Problem requirements: Take each line of the records below that contains the string "PageProtectOff" and copy it.

[Source texts of formatted documents]
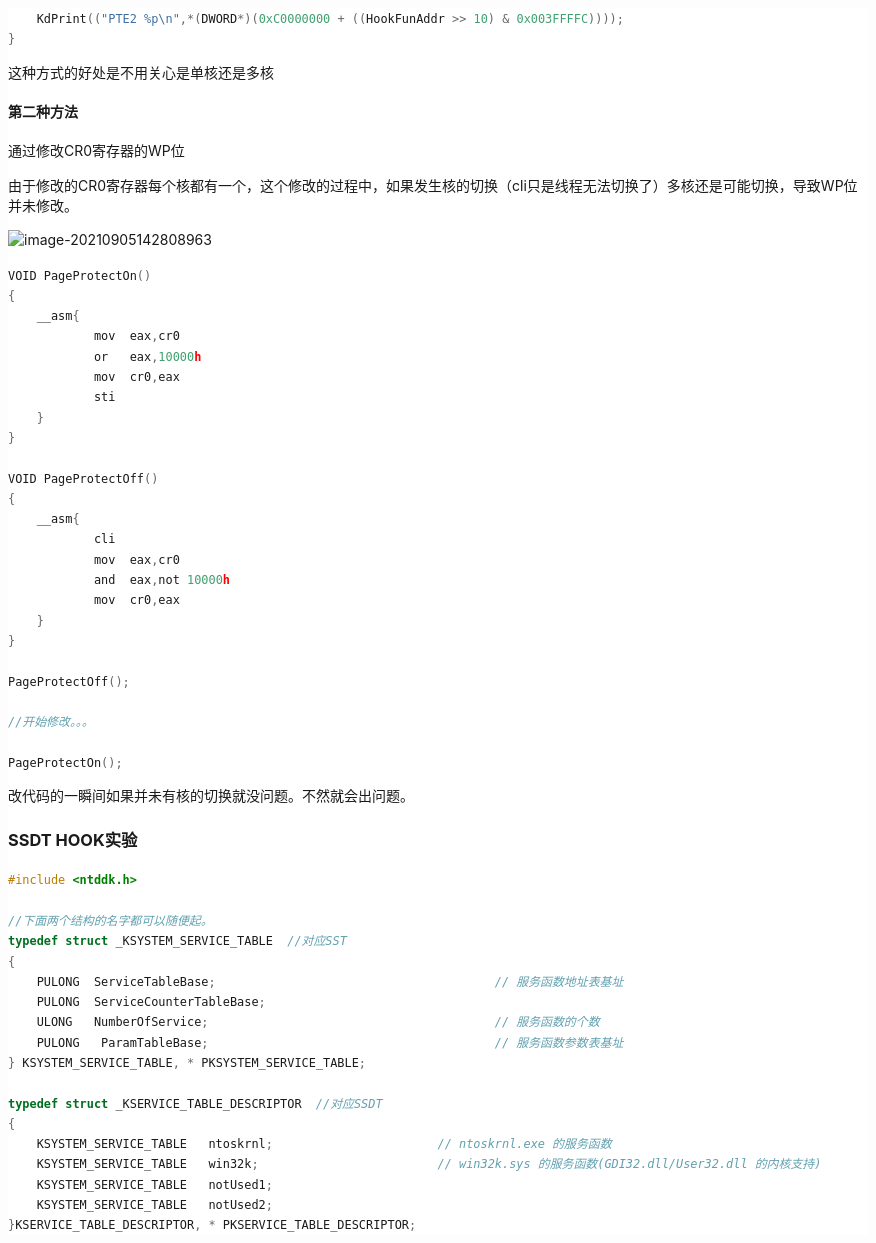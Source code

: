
 ```c
	KdPrint(("PTE2 %p\n",*(DWORD*)(0xC0000000 + ((HookFunAddr >> 10) & 0x003FFFFC))));
}
```

这种方式的好处是不用关心是单核还是多核

#### 第二种方法

通过修改CR0寄存器的WP位

由于修改的CR0寄存器每个核都有一个，这个修改的过程中，如果发生核的切换（cli只是线程无法切换了）多核还是可能切换，导致WP位并未修改。

![image-20210905142808963](https://gitee.com/ZEROKO14/blog-img/raw/master/img/image-20210905142808963.png)

```c
VOID PageProtectOn()
{
	__asm{
			mov  eax,cr0
			or   eax,10000h
			mov  cr0,eax
			sti
	}
}

VOID PageProtectOff()				
{
	__asm{
			cli					
			mov  eax,cr0
			and  eax,not 10000h
			mov  cr0,eax
	}
}

PageProtectOff();

//开始修改。。。

PageProtectOn();
```

改代码的一瞬间如果并未有核的切换就没问题。不然就会出问题。

### SSDT HOOK实验

```c
#include <ntddk.h>

//下面两个结构的名字都可以随便起。
typedef struct _KSYSTEM_SERVICE_TABLE  //对应SST
{
    PULONG  ServiceTableBase;                               		// 服务函数地址表基址  
    PULONG  ServiceCounterTableBase;
    ULONG   NumberOfService;                                		// 服务函数的个数  
    PULONG   ParamTableBase;                                		// 服务函数参数表基址   
} KSYSTEM_SERVICE_TABLE, * PKSYSTEM_SERVICE_TABLE;

typedef struct _KSERVICE_TABLE_DESCRIPTOR  //对应SSDT
{
    KSYSTEM_SERVICE_TABLE   ntoskrnl;                       // ntoskrnl.exe 的服务函数  
    KSYSTEM_SERVICE_TABLE   win32k;                         // win32k.sys 的服务函数(GDI32.dll/User32.dll 的内核支持)  
    KSYSTEM_SERVICE_TABLE   notUsed1;
    KSYSTEM_SERVICE_TABLE   notUsed2;
}KSERVICE_TABLE_DESCRIPTOR, * PKSERVICE_TABLE_DESCRIPTOR;
```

Result below:
VOID PageProtectOff()				
PageProtectOff();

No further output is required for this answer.